Return the lines below in which the string "superfamily" occurs.

*** Opening of INPUT DATA ***

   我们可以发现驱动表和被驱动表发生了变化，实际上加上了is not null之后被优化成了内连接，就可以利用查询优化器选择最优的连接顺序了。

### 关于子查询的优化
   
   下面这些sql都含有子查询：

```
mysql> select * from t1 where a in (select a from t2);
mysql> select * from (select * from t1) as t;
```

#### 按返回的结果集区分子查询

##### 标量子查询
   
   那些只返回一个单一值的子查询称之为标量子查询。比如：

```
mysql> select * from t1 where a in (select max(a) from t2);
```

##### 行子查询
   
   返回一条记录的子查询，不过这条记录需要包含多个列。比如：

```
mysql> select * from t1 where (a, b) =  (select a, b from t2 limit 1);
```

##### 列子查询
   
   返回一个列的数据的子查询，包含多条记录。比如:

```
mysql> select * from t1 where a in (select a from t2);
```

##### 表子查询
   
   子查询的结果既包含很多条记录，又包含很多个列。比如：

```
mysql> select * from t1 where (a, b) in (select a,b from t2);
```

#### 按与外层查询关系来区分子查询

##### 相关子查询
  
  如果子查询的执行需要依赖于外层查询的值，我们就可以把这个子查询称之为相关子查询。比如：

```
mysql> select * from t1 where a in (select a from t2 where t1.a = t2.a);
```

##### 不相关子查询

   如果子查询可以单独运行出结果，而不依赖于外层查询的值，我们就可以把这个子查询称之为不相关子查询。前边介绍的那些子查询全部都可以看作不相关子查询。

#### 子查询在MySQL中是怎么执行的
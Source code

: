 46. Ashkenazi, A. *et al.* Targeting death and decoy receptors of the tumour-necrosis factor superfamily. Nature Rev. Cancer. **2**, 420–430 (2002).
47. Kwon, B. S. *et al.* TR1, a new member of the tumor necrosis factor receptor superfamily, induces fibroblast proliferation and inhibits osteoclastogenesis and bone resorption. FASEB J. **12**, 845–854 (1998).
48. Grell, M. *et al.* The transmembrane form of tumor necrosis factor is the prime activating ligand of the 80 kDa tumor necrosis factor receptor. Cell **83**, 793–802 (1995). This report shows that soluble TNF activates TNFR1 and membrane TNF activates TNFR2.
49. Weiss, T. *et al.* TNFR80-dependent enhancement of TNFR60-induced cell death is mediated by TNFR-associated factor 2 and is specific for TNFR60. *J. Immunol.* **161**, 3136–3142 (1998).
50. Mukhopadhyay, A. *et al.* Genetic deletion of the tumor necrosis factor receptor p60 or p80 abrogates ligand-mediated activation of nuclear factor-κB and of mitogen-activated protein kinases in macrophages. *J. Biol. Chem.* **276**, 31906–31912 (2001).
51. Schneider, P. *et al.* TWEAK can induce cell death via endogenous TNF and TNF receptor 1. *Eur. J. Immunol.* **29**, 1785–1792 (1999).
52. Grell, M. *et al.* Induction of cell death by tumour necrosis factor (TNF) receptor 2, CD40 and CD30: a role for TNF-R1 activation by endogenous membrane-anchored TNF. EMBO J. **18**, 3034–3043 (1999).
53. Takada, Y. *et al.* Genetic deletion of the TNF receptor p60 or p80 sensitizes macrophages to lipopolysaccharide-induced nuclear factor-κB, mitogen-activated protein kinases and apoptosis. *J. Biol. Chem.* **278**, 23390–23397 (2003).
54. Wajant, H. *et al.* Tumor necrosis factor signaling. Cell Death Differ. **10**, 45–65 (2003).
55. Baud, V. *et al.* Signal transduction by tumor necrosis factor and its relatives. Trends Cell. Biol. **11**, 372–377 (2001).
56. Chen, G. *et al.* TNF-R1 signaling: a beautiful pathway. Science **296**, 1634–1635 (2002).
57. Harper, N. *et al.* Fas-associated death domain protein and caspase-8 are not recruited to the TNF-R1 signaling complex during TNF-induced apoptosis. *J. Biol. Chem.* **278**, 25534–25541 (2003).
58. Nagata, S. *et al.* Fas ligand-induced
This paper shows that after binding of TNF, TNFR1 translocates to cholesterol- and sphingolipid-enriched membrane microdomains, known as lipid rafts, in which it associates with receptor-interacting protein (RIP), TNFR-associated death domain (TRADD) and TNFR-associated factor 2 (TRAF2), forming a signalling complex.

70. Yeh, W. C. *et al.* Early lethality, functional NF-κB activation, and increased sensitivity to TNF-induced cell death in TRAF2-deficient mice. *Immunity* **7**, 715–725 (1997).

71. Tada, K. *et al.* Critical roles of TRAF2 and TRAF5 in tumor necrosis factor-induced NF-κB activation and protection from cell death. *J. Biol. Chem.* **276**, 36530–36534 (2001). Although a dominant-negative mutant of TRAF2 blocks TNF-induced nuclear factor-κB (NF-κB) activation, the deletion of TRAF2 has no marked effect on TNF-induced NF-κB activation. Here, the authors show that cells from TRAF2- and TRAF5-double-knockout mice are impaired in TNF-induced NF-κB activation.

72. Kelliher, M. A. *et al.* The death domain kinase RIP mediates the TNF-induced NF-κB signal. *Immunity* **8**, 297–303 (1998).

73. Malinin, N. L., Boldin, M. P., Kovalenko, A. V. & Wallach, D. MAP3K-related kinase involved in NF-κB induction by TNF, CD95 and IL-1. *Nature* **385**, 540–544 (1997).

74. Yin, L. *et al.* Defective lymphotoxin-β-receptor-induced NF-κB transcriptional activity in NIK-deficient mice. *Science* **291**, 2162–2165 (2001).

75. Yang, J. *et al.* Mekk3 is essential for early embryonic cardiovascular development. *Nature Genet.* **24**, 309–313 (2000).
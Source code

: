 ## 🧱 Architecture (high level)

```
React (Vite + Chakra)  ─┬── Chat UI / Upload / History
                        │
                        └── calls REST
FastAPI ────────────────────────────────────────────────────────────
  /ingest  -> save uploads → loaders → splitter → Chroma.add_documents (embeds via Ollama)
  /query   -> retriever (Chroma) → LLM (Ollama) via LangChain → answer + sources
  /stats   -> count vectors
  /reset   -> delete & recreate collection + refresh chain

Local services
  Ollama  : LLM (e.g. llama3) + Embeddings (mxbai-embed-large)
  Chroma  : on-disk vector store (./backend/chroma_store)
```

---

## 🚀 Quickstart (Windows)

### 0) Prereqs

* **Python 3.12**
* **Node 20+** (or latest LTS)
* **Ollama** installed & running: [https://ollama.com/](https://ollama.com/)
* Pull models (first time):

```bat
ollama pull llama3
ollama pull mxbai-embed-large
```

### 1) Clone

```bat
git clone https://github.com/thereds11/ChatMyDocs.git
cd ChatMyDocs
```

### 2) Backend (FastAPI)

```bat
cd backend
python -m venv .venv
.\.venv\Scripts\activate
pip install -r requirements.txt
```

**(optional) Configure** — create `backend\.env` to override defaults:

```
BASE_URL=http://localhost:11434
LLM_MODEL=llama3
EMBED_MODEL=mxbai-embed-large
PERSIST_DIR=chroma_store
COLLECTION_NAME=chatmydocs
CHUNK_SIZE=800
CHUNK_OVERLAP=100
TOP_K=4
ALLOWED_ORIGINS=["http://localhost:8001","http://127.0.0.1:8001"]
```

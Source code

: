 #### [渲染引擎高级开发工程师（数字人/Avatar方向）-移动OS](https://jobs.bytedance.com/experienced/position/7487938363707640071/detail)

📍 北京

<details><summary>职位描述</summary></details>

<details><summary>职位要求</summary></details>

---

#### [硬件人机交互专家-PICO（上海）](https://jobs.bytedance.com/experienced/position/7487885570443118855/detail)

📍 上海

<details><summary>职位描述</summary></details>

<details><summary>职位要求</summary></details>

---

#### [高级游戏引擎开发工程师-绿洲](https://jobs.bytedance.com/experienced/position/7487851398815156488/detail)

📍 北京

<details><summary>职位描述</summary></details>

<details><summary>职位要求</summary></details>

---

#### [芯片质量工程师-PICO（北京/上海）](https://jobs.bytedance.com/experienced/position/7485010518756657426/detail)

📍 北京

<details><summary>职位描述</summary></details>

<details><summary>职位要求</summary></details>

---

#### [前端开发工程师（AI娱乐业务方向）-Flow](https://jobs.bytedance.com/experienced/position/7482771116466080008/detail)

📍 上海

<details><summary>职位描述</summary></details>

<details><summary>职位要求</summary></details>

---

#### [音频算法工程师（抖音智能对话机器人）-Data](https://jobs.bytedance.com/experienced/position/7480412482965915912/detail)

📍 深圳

*** Close of INPUT DATA ***

EXERCISE RESPONSE
: 46. Ashkenazi, A. *et al.* Targeting death and decoy receptors of the tumour-necrosis factor superfamily. Nature Rev. Cancer. **2**, 420–430 (2002).
47. Kwon, B. S. *et al.* TR1, a new member of the tumor necrosis factor receptor superfamily, induces fibroblast proliferation and inhibits osteoclastogenesis and bone resorption. FASEB J. **12**, 845–854 (1998).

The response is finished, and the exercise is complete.